Wednesday, December 07, 2005

U.N. envoy says Zimbabwe's crisis is deepening

U.N. envoy says Zimbabwe's crisis is deepening
By MacDonald Dzirutwe
Wed Dec 7, 4:41 AM ET

Reuters - U.N. humanitarian envoy Jan Egeland left Zimbabwe on Wednesday after a four-day tour and said its humanitarian crisis was deepening, with millions in need of aid.

"The humanitarian situation in Zimbabwe is very serious. The need for international aid is big and growing," Egeland, the U.N. humanitarian affairs and emergency relief coordinator, told journalists late on Tuesday after talks with President Robert Mugabe and government officials.

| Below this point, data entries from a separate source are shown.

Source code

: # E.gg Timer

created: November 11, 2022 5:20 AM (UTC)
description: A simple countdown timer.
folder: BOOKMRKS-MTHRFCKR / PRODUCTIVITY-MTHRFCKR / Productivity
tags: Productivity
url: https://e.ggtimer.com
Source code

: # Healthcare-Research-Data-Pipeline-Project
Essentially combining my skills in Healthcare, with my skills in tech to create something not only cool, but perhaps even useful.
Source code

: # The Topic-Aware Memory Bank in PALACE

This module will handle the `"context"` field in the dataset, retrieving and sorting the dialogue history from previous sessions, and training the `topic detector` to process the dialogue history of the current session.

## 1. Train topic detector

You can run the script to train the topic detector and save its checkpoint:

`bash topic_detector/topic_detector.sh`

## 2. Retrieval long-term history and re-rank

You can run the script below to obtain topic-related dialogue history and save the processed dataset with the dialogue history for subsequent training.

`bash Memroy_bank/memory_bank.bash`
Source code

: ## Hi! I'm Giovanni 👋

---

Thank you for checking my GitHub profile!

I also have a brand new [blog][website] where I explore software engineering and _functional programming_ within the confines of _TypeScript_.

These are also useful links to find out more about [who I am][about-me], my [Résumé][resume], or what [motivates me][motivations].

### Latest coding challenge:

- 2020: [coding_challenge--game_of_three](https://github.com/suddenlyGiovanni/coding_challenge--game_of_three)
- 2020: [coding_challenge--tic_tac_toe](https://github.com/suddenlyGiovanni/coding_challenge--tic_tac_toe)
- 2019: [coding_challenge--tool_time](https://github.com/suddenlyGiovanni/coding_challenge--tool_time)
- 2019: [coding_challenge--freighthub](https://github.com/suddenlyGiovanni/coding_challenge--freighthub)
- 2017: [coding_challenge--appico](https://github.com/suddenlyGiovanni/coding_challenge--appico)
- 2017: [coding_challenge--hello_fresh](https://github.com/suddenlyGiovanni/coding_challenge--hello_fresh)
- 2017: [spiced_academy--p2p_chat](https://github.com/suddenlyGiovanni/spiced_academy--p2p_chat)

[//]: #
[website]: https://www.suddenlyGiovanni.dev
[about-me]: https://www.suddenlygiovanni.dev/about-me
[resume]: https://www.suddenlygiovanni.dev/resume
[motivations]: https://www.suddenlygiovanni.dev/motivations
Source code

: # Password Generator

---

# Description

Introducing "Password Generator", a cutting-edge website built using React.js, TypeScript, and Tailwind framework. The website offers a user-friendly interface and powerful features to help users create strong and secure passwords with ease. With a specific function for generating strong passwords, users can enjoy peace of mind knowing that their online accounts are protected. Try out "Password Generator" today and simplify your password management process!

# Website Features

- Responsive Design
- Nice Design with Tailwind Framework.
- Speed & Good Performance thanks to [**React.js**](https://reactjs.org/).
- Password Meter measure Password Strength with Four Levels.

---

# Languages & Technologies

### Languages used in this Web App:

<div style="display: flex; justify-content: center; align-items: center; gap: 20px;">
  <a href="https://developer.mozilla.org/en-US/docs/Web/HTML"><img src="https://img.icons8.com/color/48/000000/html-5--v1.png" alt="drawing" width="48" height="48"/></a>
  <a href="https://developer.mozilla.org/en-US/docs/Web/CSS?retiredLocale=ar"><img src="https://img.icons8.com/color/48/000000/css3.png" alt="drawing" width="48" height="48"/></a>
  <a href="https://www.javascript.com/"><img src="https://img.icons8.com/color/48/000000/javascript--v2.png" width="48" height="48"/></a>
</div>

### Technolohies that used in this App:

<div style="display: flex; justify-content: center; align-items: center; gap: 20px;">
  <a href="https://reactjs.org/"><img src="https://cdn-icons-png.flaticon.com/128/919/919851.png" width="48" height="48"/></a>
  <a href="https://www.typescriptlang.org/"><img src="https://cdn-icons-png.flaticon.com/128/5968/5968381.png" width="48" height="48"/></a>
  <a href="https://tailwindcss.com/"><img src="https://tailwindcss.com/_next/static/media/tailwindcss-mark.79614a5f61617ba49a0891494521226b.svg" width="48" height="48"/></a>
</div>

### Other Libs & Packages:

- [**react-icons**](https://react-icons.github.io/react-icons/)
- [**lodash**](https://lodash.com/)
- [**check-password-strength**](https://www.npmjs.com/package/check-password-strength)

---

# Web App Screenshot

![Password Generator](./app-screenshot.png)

"Millions of people are struggling with their back against the wall to fend off hunger, to fend off AIDS and a lot of other things," he said after visiting people living in shacks since they were evicted during government demolitions of shantytowns.

On Tuesday Mugabe rejected a U.N. offer to provide temporary shelter for victims of the slum clearance program but did accept an offer of food aid.

The U.N. says Zimbabwe needs emergency aid including tents to accommodate the hundreds of thousands of homeless but the government says it only needs help to provide permanent homes.

Egeland said there was progress on aid, especially for people suffering with HIV/AIDS.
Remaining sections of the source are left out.